Lastly, the special case of the Lake of Geneva is discussed, and it is shown that the explanation put forth by the anti-glacialists is wholly unsupported by facts and is opposed to the known laws of glacier motion. The geologists who support it themselves furnish evidence against their own theory in the ancient alluvium at Geneva on which the glacial deposits rest, and which is admitted to be mainly derived from the distant Alps. But as all alluvial matter is necessarily intercepted by large and deep lakes, the presence of this Alpine alluvium immediately beneath the glacial débris at the foot of the lake indicates that the lake did not exist in pre-glacial times, but that the river Rhone flowed from the Alps to Geneva, carrying with it the old alluvium, consisting of mud, sand, and gravel, which it had brought down from the mountains.

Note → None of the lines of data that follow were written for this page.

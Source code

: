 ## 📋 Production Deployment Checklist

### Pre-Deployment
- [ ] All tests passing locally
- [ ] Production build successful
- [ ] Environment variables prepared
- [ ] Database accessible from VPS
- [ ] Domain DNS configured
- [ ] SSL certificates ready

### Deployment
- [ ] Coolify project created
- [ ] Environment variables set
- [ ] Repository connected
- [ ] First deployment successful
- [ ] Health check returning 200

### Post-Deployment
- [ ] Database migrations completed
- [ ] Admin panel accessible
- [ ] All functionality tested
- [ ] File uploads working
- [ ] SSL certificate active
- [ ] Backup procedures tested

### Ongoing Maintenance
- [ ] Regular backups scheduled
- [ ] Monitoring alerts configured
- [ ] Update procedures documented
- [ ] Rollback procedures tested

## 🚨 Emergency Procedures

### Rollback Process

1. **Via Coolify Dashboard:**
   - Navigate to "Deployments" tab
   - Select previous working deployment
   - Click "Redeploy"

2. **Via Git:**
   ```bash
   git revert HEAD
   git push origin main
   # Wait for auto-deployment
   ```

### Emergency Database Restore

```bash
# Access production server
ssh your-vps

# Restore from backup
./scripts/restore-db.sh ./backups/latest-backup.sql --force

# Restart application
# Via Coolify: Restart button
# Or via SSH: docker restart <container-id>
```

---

Still more conclusive, however, is the fact that the three special features which have been shown to indicate erosion rather than submergence are present in this lake as fully as in all other Alpine valley lakes and unmistakably point to the glacial origin of all of them.

On the whole, I venture to claim that the facts and considerations set forth in this paper show such a number of distinct lines of evidence, all converging to establish the theory of the ice erosion of the valley lakes of highly glaciated regions—a theory first advocated by the late Sir Andrew Ramsay—that that theory must be held to be established, at all events provisionally, as the only one by which the whole body of the facts can be explained and harmonized.—Fortnightly Review.

[Concluded.]

  1. Principles of Geology, eleventh ed., vol. i, p. 353.
  2. Copied from a portion of the map at page 144 of Geikie's Great Ice Age, taken from the Ordnance Survey Map.
  3. Falsan, La Période Glaciaire, p. 153, Fabre, Origine des Lacs Alpins, p. 4.
  4. A. Falsan, La Période Glaciaire, pp. 135, 137.